# TASK STATEMENT
Below are the records; count the lines in which "longtable" occurs and report only that number.

# DATA SECTION
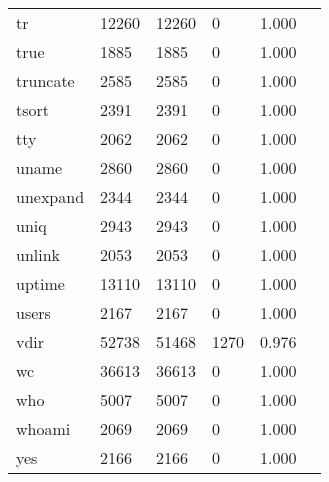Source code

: \begin{longtable}{lp{2.20cm}p{2.20cm}p{2.20cm}p{2.20cm}p{2.20cm}}
tr        &                    12260 &        12260 &             0 &                    1.000 \\
true      &                     1885 &         1885 &             0 &                    1.000 \\
truncate  &                     2585 &         2585 &             0 &                    1.000 \\
tsort     &                     2391 &         2391 &             0 &                    1.000 \\
tty       &                     2062 &         2062 &             0 &                    1.000 \\
uname     &                     2860 &         2860 &             0 &                    1.000 \\
unexpand  &                     2344 &         2344 &             0 &                    1.000 \\
uniq      &                     2943 &         2943 &             0 &                    1.000 \\
unlink    &                     2053 &         2053 &             0 &                    1.000 \\
uptime    &                    13110 &        13110 &             0 &                    1.000 \\
users     &                     2167 &         2167 &             0 &                    1.000 \\
vdir      &                    52738 &        51468 &          1270 &                    0.976 \\
wc        &                    36613 &        36613 &             0 &                    1.000 \\
who       &                     5007 &         5007 &             0 &                    1.000 \\
whoami    &                     2069 &         2069 &             0 &                    1.000 \\
yes       &                     2166 &         2166 &             0 &                    1.000 \\
\end{longtable}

# PROBLEM SOLUTION
2